La chromatine, qui est une longue chaîne de sous-unités nucléosome, est un système dynamique qui permet à ces procédés critiques comme la réplication de l’ADN et la transcription de prendre place dans les cellules eucaryotes. La dynamique des nucléosomes fournit l’accès à l’ADN par les mécanismes de réplication et de transcription et critique contribue aux mécanismes moléculaires qui sous-tendent les fonctions de la chromatine. Études de la molécule unique comme la microscopie à force atomique (AFM) d’imagerie ont largement contribué à notre compréhension actuelle du rôle de la structure du nucléosome et dynamique. Le protocole actuel décrit les étapes permettant aux techniques d’imagerie à haute résolution de AFM étudier les propriétés structurales et dynamiques des nucléosomes. Le protocole est illustré par les données d’AFM obtenues pour les nucleosomes centromère dans lequel histone H3 est remplacé par sa protéine homologue de centromère A (CENP-A). Le protocole commence par l’Assemblée des mono-nucléosomes en utilisant une méthode de dilution continue. La préparation du substrat mica fonctionnalisé avec aminopropyl silatrane (APS-mica) qui est utilisé pour l’imagerie du nucléosome est cruciale pour la visualisation de l’AFM des nucléosomes décrit et la procédure pour préparer le substrat est fournie. Nucléosomes déposés sur la surface APS-mica sont imagés tout d’abord à l’aide de AFM statique, qui capture un instantané de la population du nucléosome. L’analyse de ces images, on peuvent mesurer des paramètres tels que la taille de l’ADN enroulé autour des nucléosomes et ce processus est également détaillé. Le time-lapse AFM d’imagerie de procédure dans le liquide est décrite pour l’AFM de time-lapse à grande vitesse qui peut prendre plusieurs images de la dynamique des nucléosomes par seconde.

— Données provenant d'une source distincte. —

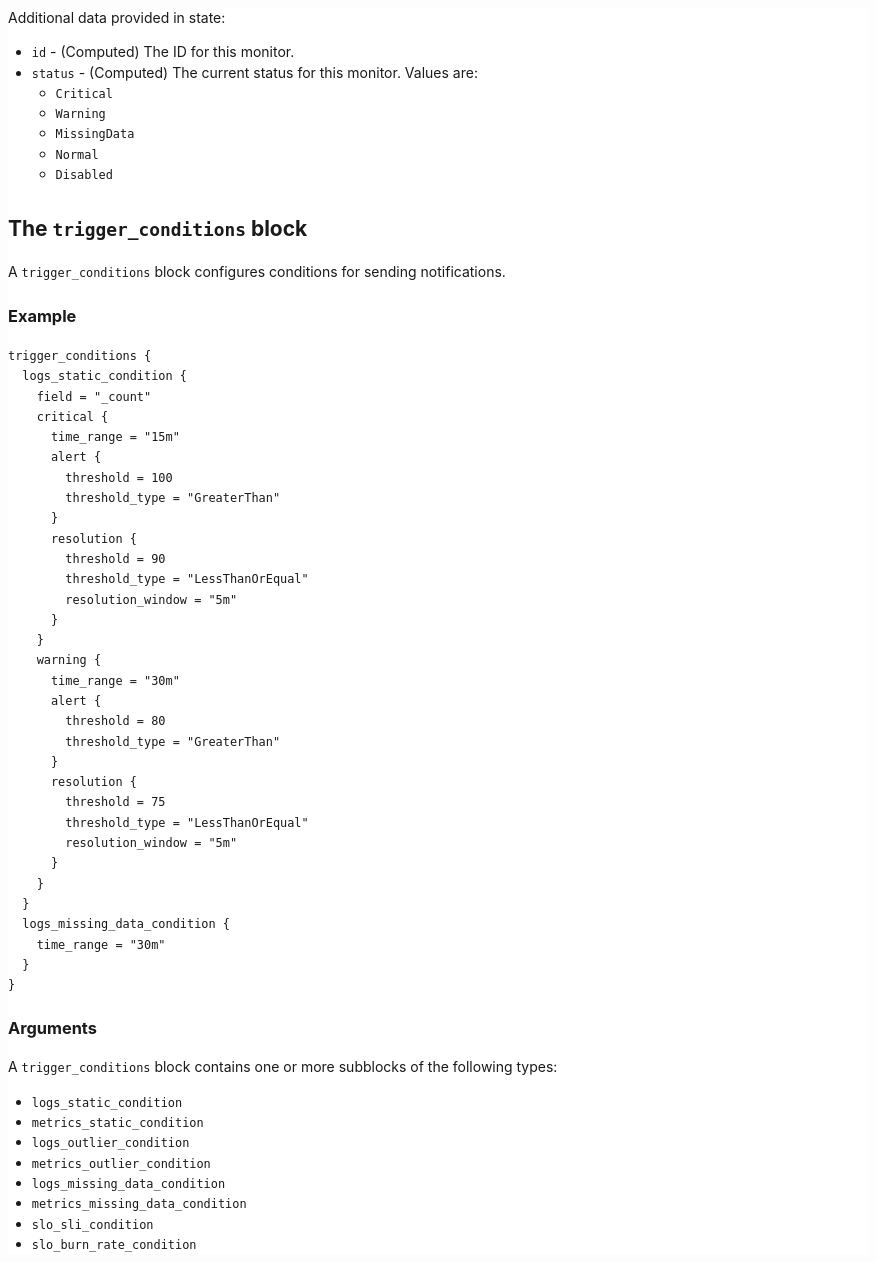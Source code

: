 Additional data provided in state:

- `id` - (Computed) The ID for this monitor.
- `status` - (Computed) The current status for this monitor. Values are:
  - `Critical`
  - `Warning`
  - `MissingData`
  - `Normal`
  - `Disabled`

## The `trigger_conditions` block
A `trigger_conditions` block configures conditions for sending notifications.
### Example
```hcl
trigger_conditions {
  logs_static_condition {
    field = "_count"
    critical {
      time_range = "15m"
      alert {
        threshold = 100
        threshold_type = "GreaterThan"
      }
      resolution {
        threshold = 90
        threshold_type = "LessThanOrEqual"
        resolution_window = "5m"
      }
    }
    warning {
      time_range = "30m"
      alert {
        threshold = 80
        threshold_type = "GreaterThan"
      }
      resolution {
        threshold = 75
        threshold_type = "LessThanOrEqual"
        resolution_window = "5m"
      }
    }
  }
  logs_missing_data_condition {
    time_range = "30m"
  }
}
```
### Arguments
A `trigger_conditions` block contains one or more subblocks of the following types:
- `logs_static_condition`
- `metrics_static_condition`
- `logs_outlier_condition`
- `metrics_outlier_condition`
- `logs_missing_data_condition`
- `metrics_missing_data_condition`
- `slo_sli_condition`
- `slo_burn_rate_condition`
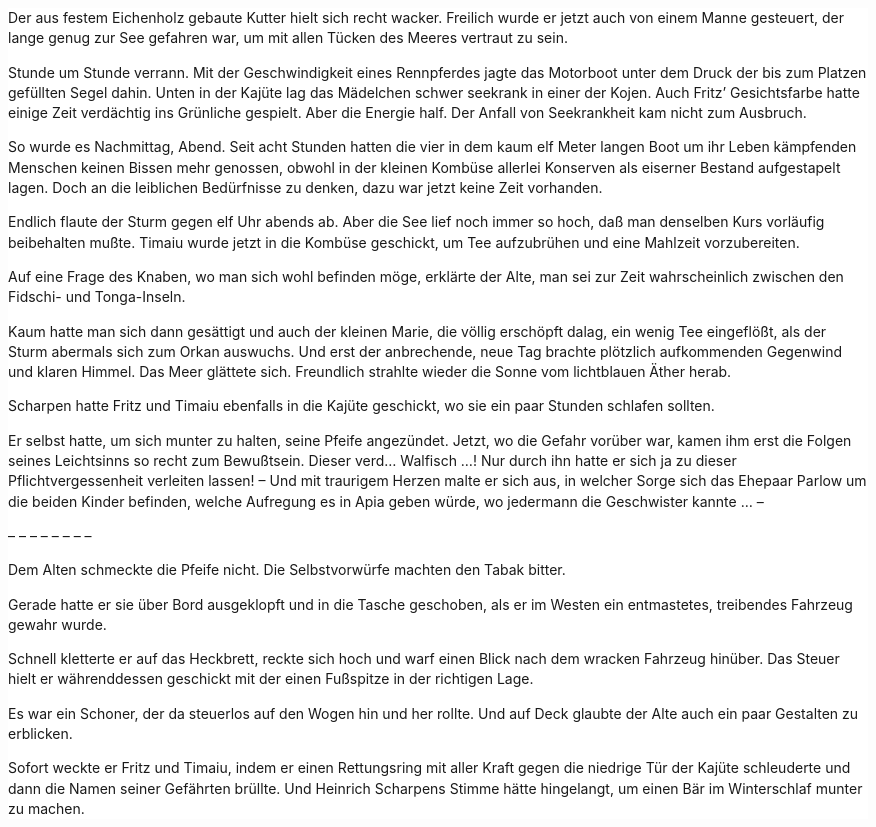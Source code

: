 Der aus festem Eichenholz gebaute Kutter hielt sich recht wacker. Freilich
wurde er jetzt auch von einem Manne gesteuert, der lange genug zur See gefahren
war, um mit allen Tücken des Meeres vertraut zu sein.

Stunde um Stunde verrann. Mit der Geschwindigkeit eines Rennpferdes jagte das
Motorboot unter dem Druck der bis zum Platzen gefüllten Segel dahin. Unten in
der Kajüte lag das Mädelchen schwer seekrank in einer der Kojen. Auch Fritz’
Gesichtsfarbe hatte einige Zeit verdächtig ins Grünliche gespielt. Aber die
Energie half. Der Anfall von Seekrankheit kam nicht zum Ausbruch.

So wurde es Nachmittag, Abend. Seit acht Stunden hatten die vier in dem kaum
elf Meter langen Boot um ihr Leben kämpfenden Menschen keinen Bissen mehr
genossen, obwohl in der kleinen Kombüse allerlei Konserven als eiserner Bestand
aufgestapelt lagen. Doch an die leiblichen Bedürfnisse zu denken, dazu war
jetzt keine Zeit vorhanden.

Endlich flaute der Sturm gegen elf Uhr abends ab. Aber die See lief noch immer
so hoch, daß man denselben Kurs vorläufig beibehalten mußte. Timaiu wurde jetzt
in die Kombüse geschickt, um Tee aufzubrühen und eine Mahlzeit vorzubereiten.

Auf eine Frage des Knaben, wo man sich wohl befinden möge, erklärte der Alte,
man sei zur Zeit wahrscheinlich zwischen den Fidschi- und Tonga-Inseln.

Kaum hatte man sich dann gesättigt und auch der kleinen Marie, die völlig
erschöpft dalag, ein wenig Tee eingeflößt, als der Sturm abermals sich zum
Orkan auswuchs. Und erst der anbrechende, neue Tag brachte plötzlich
aufkommenden Gegenwind und klaren Himmel. Das Meer glättete sich. Freundlich
strahlte wieder die Sonne vom lichtblauen Äther herab.

Scharpen hatte Fritz und Timaiu ebenfalls in die Kajüte geschickt, wo sie ein
paar Stunden schlafen sollten.

Er selbst hatte, um sich munter zu halten, seine Pfeife angezündet. Jetzt, wo
die Gefahr vorüber war, kamen ihm erst die Folgen seines Leichtsinns so recht
zum Bewußtsein. Dieser verd… Walfisch …! Nur durch ihn hatte er sich ja zu
dieser Pflichtvergessenheit verleiten lassen! – Und mit traurigem Herzen malte
er sich aus, in welcher Sorge sich das Ehepaar Parlow um die beiden Kinder
befinden, welche Aufregung es in Apia geben würde, wo jedermann die Geschwister
kannte … –

– – – – – – – –

Dem Alten schmeckte die Pfeife nicht. Die Selbstvorwürfe machten den Tabak
bitter.

Gerade hatte er sie über Bord ausgeklopft und in die Tasche geschoben, als er
im Westen ein entmastetes, treibendes Fahrzeug gewahr wurde.

Schnell kletterte er auf das Heckbrett, reckte sich hoch und warf einen Blick
nach dem wracken Fahrzeug hinüber. Das Steuer hielt er währenddessen geschickt
mit der einen Fußspitze in der richtigen Lage.

Es war ein Schoner, der da steuerlos auf den Wogen hin und her rollte. Und auf
Deck glaubte der Alte auch ein paar Gestalten zu erblicken.

Sofort weckte er Fritz und Timaiu, indem er einen Rettungsring mit aller Kraft
gegen die niedrige Tür der Kajüte schleuderte und dann die Namen seiner
Gefährten brüllte. Und Heinrich Scharpens Stimme hätte hingelangt, um einen Bär
im Winterschlaf munter zu machen.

Enfin, l’analyse de la dynamique de nucléosomes permettant la caractérisation quantitative des processus dynamiques est décrit et illustré.

Introduction

Dans les cellules eucaryotes, l’ADN est très condensé et organisée dans des chromosomes. 1 le premier niveau d’organisation de l’ADN au sein d’un chromosome est l’Assemblée des nucléosomes dans laquelle 147 bp d’ADN est étroitement enroulé autour d’un noyau d’octamère d’histones. 2 , 3 particules nucleosome assemblent sur une longue molécule d’ADN formant un tableau de la chromatine qui est ensuite organisé jusqu’à forme une unité très compacte du chromosome. 4 le démontage de la chromatine offre l’accès gratuit à l’ADN requis par les processus cellulaires essentielles telles que la réplication du génome et de transcription de gène, ce qui suggère que la chromatine est un système hautement dynamique. 5 , 6 , 7 comprendre les propriétés dynamiques de l’ADN à différents niveaux de la chromatine est crucial pour élucider les processus génétiques à l’échelle moléculaire, où les erreurs peuvent conduire à la mort cellulaire ou l’apparition de maladies comme le cancer. 8 une propriété de la chromatine de grande importance est la dynamique des nucléosomes. 9 , 10 , 11 , 12 la grande stabilité de ces particules a permis la caractérisation structurale de techniques cristallographiques. 2 ces quel manque d’études sont déballer les détails dynamiques des nucléosomes tels que le mécanisme de l’ADN du noyau histones ; la voie dynamique qui est requise pour le processus de transcription et de réplication. 7 , 9 , 13 , 14 , 15 , 16 en outre, des protéines spéciales appelées facteurs de remodelage auraient dû être divulgués afin de faciliter le démontage de particules nucléosomique17; Toutefois, la dynamique intrinsèque des nucléosomes est le facteur déterminant dans ce processus qui contribue au processus de démontage complet. 14 , 16 , 18 , 19

Techniques de molécules simples comme single-molecule fluorescence19,20,21, piégeage optique (pincettes)13,18,22,23 et AFM 10 , 14 , 15 , 16 , 24 , 25 , 26 ont grandement contribué à la compréhension de la dynamique des nucléosomes. Parmi ces méthodes, AFM bénéficie de plusieurs caractéristiques uniques et attrayantes. AFM permet de visualiser et de caractériser les nucléosomes individuels, mais aussi la plus longue de tableaux27. Des images de l’AFM, des caractéristiques importantes de structure nucléosomique tels que la longueur de l’ADN enroulé autour du noyau de l’histone peuvent être mesuré 10,14,26,28; un paramètre qui est au cœur de la caractérisation de la dynamique unwrapping nucléosome. Passé AFM études ont révélé des nucléosomes systèmes hautement dynamiques et que l’ADN peut spontanément déballer de l’histone base14. Le déballage spontanée de l’ADN de nucléosomes a été visualisée directement par AFM fonctionnant dans le mode Time-lapse quand l’imagerie est fait dans des solutions aqueuses 14,26,29.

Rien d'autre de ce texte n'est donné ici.